**RECORDS PROVIDED**
________________________________________

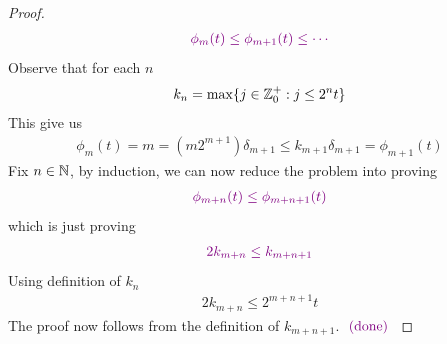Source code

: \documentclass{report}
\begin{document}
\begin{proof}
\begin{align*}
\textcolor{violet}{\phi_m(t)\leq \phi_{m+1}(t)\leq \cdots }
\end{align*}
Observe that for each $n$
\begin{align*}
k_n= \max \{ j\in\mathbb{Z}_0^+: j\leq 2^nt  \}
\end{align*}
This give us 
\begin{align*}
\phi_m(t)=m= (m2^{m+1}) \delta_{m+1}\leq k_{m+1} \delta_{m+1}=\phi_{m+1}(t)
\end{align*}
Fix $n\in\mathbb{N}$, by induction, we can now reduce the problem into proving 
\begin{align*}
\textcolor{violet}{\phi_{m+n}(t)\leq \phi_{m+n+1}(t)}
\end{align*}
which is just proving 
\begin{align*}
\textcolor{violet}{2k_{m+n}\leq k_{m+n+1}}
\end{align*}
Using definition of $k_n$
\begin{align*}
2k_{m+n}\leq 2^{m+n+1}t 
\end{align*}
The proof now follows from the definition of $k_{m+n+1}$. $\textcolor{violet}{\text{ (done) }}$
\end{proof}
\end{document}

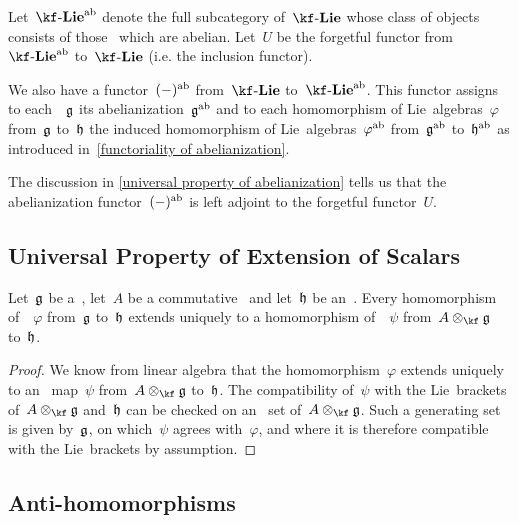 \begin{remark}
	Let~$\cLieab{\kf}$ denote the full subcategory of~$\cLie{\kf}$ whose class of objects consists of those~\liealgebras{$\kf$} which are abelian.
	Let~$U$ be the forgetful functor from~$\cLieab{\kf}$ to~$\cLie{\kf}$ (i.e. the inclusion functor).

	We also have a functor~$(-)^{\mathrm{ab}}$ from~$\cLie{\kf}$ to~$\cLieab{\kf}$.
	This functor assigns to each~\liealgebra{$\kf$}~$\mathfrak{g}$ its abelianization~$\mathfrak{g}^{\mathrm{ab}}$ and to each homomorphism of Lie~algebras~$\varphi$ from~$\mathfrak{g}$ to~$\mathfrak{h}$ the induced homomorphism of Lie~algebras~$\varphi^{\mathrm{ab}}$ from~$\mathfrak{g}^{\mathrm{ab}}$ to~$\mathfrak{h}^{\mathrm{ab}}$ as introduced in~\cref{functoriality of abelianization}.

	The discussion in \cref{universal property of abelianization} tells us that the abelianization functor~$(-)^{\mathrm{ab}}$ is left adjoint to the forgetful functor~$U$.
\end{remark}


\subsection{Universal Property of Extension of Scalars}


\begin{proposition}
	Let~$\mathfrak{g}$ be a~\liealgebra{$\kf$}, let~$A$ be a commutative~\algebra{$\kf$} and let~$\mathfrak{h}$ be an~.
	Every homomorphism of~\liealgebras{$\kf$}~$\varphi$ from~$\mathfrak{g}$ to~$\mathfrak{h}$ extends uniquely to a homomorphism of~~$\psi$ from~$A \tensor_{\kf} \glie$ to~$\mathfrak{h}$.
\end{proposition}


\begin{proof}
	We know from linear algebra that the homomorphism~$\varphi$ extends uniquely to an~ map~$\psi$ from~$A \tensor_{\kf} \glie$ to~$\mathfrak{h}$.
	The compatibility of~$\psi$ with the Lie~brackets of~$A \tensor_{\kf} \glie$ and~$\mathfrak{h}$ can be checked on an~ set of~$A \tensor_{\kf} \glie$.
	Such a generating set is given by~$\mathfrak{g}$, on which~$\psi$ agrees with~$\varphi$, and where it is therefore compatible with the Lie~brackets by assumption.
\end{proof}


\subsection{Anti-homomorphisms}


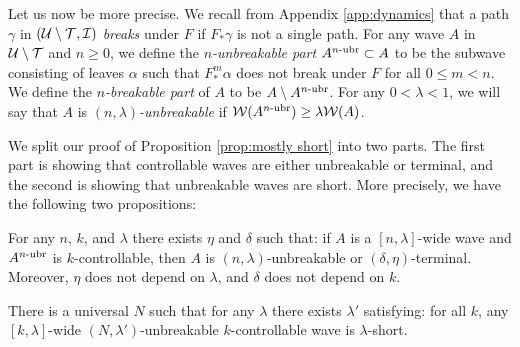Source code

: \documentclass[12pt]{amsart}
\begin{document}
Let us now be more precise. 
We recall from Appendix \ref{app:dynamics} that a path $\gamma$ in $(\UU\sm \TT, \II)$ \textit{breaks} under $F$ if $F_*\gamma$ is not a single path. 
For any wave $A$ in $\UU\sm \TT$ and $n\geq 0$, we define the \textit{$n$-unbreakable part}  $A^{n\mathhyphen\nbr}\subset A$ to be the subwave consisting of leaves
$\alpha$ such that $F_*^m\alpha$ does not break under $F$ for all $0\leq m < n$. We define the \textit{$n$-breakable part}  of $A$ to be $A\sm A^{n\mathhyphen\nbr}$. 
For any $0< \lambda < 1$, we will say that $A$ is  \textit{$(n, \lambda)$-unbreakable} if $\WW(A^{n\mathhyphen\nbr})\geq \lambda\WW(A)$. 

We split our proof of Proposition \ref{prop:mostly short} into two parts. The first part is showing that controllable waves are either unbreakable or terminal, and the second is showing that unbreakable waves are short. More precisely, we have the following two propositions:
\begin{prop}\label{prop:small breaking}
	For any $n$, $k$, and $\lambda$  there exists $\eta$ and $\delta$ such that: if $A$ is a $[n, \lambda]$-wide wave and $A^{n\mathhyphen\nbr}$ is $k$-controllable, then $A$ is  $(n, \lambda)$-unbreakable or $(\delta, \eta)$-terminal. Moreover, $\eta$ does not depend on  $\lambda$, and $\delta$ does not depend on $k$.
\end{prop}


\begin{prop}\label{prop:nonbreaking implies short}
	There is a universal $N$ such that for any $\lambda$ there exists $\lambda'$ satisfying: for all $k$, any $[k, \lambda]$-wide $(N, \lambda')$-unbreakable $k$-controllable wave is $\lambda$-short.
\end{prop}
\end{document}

________________________________________

**WORK REQUEST**
Working through the records, find each line containing the word "functor" and copy it.

**SOLVED EXERCISE**
	Let~$U$ be the forgetful functor from~$\cLieab{\kf}$ to~$\cLie{\kf}$ (i.e. the inclusion functor).
	We also have a functor~$(-)^{\mathrm{ab}}$ from~$\cLie{\kf}$ to~$\cLieab{\kf}$.
	This functor assigns to each~\liealgebra{$\kf$}~$\mathfrak{g}$ its abelianization~$\mathfrak{g}^{\mathrm{ab}}$ and to each homomorphism of Lie~algebras~$\varphi$ from~$\mathfrak{g}$ to~$\mathfrak{h}$ the induced homomorphism of Lie~algebras~$\varphi^{\mathrm{ab}}$ from~$\mathfrak{g}^{\mathrm{ab}}$ to~$\mathfrak{h}^{\mathrm{ab}}$ as introduced in~\cref{functoriality of abelianization}.
	The discussion in \cref{universal property of abelianization} tells us that the abelianization functor~$(-)^{\mathrm{ab}}$ is left adjoint to the forgetful functor~$U$.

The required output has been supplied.